Read through the lines below for the string "text" and copy each one that has it.

◆ **Dataset records**
__________

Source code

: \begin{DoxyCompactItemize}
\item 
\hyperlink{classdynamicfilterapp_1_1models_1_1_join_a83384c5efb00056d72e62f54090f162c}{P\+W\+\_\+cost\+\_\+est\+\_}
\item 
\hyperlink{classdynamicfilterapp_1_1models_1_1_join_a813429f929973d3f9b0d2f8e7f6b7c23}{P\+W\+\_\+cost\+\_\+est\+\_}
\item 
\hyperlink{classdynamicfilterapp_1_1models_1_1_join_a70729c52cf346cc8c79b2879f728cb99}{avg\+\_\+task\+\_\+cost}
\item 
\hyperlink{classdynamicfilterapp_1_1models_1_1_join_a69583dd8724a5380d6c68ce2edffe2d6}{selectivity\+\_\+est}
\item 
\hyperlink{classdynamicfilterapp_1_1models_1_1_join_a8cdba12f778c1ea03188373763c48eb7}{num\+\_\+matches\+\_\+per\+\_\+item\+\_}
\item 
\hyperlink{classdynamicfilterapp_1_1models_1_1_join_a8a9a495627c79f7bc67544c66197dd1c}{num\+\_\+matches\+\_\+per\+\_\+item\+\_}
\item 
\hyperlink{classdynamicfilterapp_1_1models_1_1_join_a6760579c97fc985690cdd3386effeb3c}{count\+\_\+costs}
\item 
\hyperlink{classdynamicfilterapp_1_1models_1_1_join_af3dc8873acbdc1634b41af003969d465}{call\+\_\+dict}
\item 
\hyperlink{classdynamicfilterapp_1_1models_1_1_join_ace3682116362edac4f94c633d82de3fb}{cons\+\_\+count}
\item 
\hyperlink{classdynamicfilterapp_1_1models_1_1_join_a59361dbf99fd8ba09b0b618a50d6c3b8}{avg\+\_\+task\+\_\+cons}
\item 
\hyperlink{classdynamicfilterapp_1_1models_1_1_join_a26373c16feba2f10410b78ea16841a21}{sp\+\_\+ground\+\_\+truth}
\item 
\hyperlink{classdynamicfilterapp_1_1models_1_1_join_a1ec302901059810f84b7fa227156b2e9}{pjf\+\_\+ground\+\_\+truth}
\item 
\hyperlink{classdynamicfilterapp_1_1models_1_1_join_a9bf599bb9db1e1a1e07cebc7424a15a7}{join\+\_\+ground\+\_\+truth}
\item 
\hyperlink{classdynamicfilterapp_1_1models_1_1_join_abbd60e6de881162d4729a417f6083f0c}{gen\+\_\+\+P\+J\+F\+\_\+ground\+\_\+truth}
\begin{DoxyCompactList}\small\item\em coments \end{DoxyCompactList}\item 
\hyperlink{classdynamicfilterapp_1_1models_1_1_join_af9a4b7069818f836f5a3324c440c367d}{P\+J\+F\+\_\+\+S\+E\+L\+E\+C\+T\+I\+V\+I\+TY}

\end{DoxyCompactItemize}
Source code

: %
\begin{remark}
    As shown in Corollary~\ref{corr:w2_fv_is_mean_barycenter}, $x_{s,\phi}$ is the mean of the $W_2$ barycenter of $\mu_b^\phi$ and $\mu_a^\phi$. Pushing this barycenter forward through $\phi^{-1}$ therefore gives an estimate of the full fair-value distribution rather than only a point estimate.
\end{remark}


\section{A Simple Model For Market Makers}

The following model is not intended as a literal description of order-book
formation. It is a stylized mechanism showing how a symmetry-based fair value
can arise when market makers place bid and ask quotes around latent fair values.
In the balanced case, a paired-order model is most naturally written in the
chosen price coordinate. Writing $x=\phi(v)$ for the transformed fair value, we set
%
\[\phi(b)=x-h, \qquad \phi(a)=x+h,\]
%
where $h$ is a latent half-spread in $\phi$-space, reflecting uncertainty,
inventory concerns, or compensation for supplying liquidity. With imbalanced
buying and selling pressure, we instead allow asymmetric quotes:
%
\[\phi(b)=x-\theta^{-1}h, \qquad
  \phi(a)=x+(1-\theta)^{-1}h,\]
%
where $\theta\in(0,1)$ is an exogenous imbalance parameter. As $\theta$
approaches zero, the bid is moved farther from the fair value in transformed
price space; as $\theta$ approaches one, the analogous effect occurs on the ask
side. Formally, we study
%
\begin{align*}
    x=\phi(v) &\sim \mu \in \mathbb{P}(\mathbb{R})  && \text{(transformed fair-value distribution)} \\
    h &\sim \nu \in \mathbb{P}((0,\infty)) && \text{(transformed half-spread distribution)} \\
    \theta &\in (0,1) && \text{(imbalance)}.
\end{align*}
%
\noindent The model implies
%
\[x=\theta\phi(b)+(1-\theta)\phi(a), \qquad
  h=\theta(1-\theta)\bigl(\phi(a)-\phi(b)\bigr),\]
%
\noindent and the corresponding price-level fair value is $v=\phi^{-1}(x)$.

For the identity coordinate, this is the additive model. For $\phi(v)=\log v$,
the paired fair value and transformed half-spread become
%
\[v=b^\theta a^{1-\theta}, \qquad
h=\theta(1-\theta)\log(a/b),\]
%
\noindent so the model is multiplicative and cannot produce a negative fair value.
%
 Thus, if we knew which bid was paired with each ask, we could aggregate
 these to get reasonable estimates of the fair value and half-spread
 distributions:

__________

◆ **Answer space**
    x=\phi(v) &\sim \mu \in \mathbb{P}(\mathbb{R})  && \text{(transformed fair-value distribution)} \\
    h &\sim \nu \in \mathbb{P}((0,\infty)) && \text{(transformed half-spread distribution)} \\
    \theta &\in (0,1) && \text{(imbalance)}.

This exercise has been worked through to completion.